━━━ Record extracts ━━━

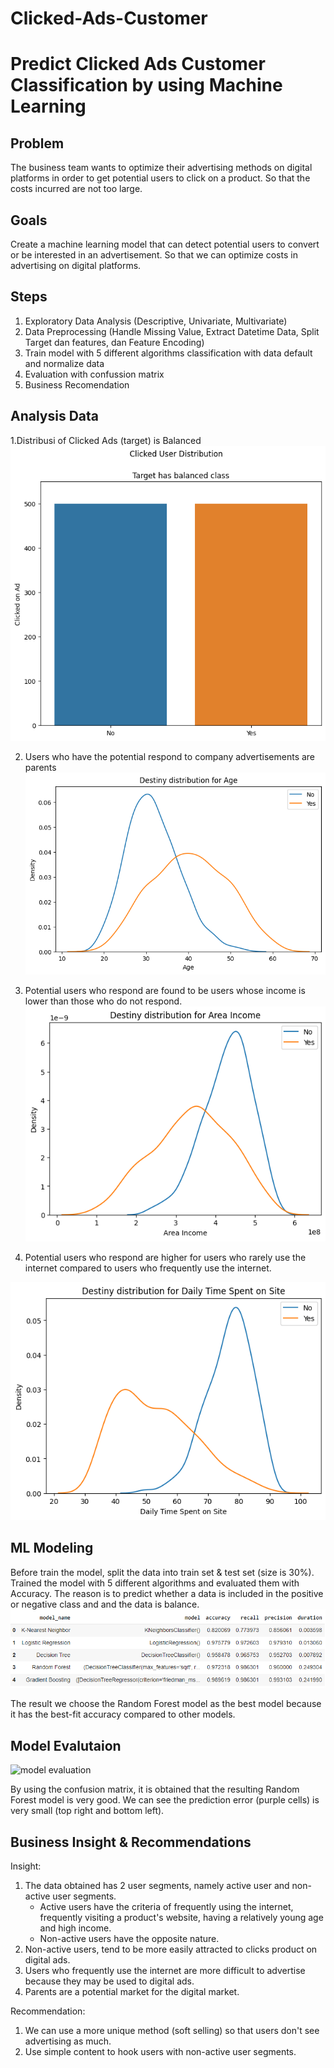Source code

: # Clicked-Ads-Customer
# Predict Clicked Ads Customer Classification by using Machine Learning

## Problem
The business team wants to optimize their advertising methods on digital platforms in order to get potential users to click on a product. So that the costs incurred are not too large.

## Goals
Create a machine learning model that can detect potential users to convert or be interested in an advertisement. So that we can optimize costs in advertising on digital platforms.

## Steps
1. Exploratory Data Analysis (Descriptive, Univariate, Multivariate)
2. Data Preprocessing (Handle Missing Value, Extract Datetime Data, Split Target dan features, dan Feature Encoding)
3. Train model with 5 different algorithms classification with data default and normalize data
4. Evaluation with confussion matrix
5. Business Recomendation

## Analysis Data
1.Distribusi of Clicked Ads (target) is Balanced
![alt text](fig/insight1.png?raw=true)

2. Users who have the potential respond to company advertisements are parents
![alt text](fig/insight2.png?raw=true)

3. Potential users who respond are found to be users whose income is lower than those who do not respond.
![alt text](fig/insight3.png?raw=true)

4. Potential users who respond are higher for users who rarely use the internet compared to users who frequently use the internet.

![alt text](fig/insight4.png?raw=true)

## ML Modeling
Before train the model, split the data into train set & test set (size is 30%). Trained the model with 5 different algorithms and evaluated them with Accuracy. The reason is to predict whether a data is included in the positive or negative class and and the data is balance.
![alt text](fig/modelling.png?raw=true)

The result we choose the Random Forest model as the best model because it has the best-fit accuracy compared to other models.

## Model Evalutaion
![model evaluation](https://user-images.githubusercontent.com/122340253/232472812-9a0b2aed-a0cc-42a0-889b-7fe794e9a6c8.png)

By using the confusion matrix, it is obtained that the resulting Random Forest model is very good. We can see the prediction error (purple cells) is very small (top right and bottom left).

## Business Insight & Recommendations
Insight:
1. The data obtained has 2 user segments, namely active user and non-active user segments.
    - Active users have the criteria of frequently using the internet, frequently visiting a product's website, having a relatively young age and high income.
    - Non-active users have the opposite nature.
2. Non-active users, tend to be more easily attracted to clicks product on digital ads.
3. Users who frequently use the internet are more difficult to advertise because they may be used to digital ads.
4. Parents are a potential market for the digital market.

Recommendation:
1. We can use a more unique method (soft selling) so that users don't see advertising as much.
2. Use simple content to hook users with non-active user segments.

━━━

» What the task asks
Scan the listing above and identify each line holding the string "respond"; copy every such line.

» Response for this exercise
2. Users who have the potential respond to company advertisements are parents
3. Potential users who respond are found to be users whose income is lower than those who do not respond.
4. Potential users who respond are higher for users who rarely use the internet compared to users who frequently use the internet.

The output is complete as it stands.